Your answer should be one number: the count of lines in the data below that include "following".
::: Records to process
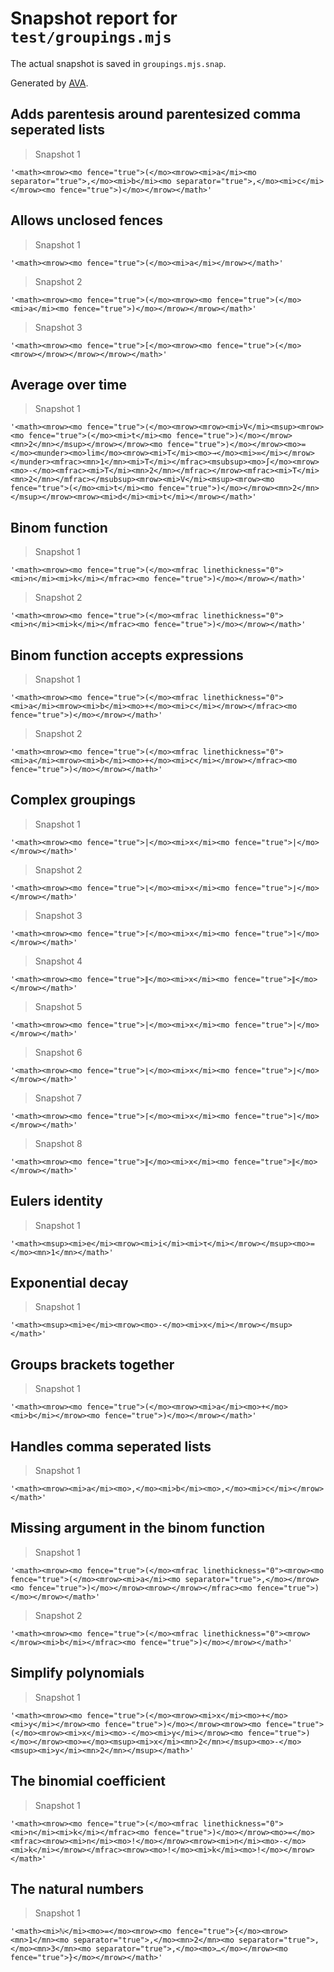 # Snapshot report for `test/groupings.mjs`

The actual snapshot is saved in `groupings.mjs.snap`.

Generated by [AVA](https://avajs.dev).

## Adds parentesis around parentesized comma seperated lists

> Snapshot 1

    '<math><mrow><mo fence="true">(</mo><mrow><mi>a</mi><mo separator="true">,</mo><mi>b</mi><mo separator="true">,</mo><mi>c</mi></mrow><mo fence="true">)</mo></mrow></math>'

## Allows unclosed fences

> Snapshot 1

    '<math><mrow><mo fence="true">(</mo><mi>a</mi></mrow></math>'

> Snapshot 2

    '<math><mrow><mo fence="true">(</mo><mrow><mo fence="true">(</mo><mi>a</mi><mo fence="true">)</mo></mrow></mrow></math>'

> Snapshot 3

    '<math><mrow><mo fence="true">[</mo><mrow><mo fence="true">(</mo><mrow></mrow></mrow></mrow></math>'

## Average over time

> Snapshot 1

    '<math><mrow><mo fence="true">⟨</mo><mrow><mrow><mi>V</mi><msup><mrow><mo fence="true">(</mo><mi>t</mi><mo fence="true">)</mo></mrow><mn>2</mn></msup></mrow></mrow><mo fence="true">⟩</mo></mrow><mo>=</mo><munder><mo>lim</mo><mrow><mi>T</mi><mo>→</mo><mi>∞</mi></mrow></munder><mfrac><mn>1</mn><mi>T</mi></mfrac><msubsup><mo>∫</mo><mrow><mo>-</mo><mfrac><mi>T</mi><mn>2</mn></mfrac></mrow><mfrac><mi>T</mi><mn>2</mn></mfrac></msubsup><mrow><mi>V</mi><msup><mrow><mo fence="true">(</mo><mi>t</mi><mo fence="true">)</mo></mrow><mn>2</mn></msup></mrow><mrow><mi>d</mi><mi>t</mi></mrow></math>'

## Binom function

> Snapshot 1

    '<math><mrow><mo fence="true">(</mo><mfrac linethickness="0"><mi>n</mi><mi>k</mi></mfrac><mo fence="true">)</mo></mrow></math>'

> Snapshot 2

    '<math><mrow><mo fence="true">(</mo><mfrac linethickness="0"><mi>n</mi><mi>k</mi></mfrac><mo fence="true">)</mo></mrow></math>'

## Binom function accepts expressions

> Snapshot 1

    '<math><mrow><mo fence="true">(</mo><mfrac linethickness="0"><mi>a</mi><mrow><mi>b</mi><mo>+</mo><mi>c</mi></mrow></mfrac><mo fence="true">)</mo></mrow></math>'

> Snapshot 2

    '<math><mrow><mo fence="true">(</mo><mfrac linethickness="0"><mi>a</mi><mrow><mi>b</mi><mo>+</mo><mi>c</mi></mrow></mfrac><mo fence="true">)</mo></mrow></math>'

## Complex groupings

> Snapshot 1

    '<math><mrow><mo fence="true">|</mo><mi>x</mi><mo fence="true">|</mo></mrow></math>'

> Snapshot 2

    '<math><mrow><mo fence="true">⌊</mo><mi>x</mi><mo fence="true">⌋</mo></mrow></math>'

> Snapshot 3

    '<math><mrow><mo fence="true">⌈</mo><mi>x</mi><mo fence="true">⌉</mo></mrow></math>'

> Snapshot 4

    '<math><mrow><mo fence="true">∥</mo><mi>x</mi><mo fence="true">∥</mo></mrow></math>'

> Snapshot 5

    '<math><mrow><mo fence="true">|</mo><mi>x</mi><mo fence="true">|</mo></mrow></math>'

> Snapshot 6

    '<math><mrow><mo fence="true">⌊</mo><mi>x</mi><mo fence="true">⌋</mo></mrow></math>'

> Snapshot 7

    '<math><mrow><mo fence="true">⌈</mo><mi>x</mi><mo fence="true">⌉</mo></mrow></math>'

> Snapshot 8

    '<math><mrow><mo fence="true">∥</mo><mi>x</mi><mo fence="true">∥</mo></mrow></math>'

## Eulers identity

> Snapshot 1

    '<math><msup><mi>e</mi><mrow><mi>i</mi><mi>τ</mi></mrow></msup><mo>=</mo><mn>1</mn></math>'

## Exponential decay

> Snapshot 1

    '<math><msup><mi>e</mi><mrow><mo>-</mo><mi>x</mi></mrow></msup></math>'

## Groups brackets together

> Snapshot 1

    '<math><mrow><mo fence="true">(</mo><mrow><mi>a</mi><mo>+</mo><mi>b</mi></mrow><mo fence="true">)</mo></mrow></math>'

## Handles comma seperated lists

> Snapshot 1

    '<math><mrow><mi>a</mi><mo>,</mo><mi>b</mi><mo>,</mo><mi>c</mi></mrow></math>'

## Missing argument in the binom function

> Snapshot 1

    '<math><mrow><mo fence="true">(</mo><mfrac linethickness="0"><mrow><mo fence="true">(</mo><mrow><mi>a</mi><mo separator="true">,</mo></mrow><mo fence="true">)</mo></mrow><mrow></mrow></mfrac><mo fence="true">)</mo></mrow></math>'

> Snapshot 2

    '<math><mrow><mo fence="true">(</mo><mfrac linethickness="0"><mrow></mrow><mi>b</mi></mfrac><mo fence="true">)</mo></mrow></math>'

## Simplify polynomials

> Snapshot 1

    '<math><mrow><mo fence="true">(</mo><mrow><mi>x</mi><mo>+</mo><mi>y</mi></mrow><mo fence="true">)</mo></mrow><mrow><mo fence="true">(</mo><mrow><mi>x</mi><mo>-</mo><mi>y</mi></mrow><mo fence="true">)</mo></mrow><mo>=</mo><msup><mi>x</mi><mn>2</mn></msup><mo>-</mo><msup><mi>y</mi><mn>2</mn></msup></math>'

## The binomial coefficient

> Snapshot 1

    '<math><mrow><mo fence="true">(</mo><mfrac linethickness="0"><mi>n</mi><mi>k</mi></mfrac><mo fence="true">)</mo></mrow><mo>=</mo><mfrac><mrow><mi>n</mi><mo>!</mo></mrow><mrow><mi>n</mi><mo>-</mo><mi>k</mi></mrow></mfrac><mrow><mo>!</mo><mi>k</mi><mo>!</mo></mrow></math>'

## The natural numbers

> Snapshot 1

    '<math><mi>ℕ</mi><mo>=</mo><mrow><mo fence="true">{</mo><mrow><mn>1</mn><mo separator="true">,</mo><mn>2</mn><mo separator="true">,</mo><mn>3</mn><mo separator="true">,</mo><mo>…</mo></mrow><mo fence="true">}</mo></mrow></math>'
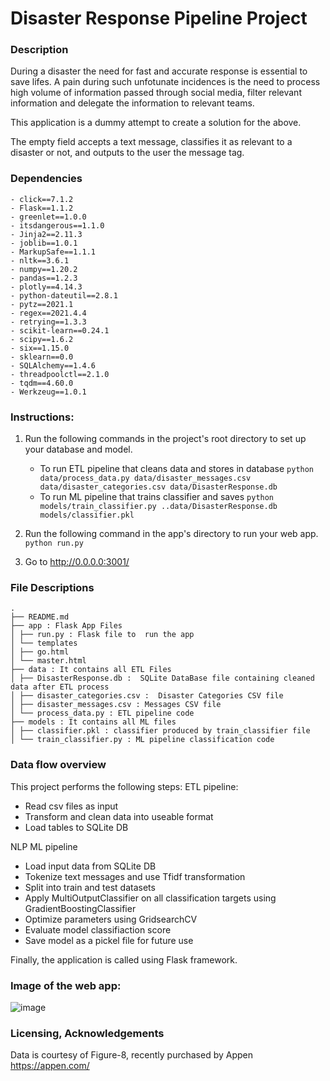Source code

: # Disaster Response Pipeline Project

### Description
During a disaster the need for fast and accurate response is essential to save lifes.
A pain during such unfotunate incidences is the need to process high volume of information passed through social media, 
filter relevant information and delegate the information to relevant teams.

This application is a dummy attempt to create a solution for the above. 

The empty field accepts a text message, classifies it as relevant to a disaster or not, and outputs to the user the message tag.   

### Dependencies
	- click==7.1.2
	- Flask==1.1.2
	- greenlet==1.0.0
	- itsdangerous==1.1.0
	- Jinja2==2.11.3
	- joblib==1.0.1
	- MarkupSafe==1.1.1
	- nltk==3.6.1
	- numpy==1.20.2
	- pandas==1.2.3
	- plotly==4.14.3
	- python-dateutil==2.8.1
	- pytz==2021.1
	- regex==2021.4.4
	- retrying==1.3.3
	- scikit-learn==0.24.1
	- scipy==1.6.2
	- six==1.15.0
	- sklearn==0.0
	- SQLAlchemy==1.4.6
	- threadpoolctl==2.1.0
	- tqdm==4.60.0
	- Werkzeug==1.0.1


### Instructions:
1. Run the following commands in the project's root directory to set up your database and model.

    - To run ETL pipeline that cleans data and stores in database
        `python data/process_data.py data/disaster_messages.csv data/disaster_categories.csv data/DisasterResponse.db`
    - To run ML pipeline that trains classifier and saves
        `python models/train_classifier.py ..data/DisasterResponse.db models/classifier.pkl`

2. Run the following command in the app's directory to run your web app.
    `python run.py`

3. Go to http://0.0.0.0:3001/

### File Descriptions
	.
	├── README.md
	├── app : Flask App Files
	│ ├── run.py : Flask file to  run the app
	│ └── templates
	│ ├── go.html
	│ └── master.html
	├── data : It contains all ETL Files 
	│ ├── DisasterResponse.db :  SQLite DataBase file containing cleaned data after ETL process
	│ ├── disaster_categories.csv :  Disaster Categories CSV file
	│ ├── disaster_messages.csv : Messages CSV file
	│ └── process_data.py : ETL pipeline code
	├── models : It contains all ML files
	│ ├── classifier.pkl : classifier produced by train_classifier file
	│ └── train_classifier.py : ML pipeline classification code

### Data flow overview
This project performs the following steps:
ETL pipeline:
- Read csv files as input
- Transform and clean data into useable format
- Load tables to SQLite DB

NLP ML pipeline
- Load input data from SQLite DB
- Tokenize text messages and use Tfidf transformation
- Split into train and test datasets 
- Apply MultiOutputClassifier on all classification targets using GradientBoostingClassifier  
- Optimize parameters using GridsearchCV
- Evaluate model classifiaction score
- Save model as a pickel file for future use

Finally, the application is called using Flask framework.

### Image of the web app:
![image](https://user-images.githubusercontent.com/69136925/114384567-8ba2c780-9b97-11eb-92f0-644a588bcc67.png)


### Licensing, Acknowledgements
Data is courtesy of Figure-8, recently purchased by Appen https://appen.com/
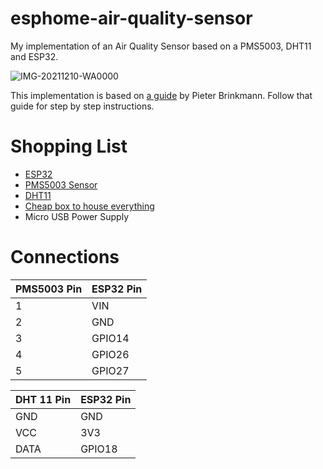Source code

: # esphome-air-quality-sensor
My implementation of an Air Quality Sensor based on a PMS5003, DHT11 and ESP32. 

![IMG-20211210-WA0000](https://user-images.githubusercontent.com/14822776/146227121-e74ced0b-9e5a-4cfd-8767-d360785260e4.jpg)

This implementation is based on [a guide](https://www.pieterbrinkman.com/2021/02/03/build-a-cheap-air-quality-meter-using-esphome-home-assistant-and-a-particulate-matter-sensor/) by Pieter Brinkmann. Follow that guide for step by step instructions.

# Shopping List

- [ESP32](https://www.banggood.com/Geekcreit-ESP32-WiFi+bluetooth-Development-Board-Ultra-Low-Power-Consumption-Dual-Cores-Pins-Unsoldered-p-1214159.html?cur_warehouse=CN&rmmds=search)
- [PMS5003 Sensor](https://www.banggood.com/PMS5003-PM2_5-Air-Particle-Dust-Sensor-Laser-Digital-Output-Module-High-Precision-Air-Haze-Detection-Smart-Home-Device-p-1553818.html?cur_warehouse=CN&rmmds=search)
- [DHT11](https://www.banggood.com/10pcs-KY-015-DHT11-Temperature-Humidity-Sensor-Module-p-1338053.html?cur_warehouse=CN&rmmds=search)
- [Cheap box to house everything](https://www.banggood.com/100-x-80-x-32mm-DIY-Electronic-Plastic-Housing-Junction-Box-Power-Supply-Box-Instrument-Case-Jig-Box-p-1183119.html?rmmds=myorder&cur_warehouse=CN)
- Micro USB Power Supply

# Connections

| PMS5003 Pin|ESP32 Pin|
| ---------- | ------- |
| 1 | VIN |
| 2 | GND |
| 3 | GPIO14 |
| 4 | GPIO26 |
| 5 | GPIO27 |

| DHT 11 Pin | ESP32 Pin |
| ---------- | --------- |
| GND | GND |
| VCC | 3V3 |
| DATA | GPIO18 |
::::::
Solution to the exercise: 3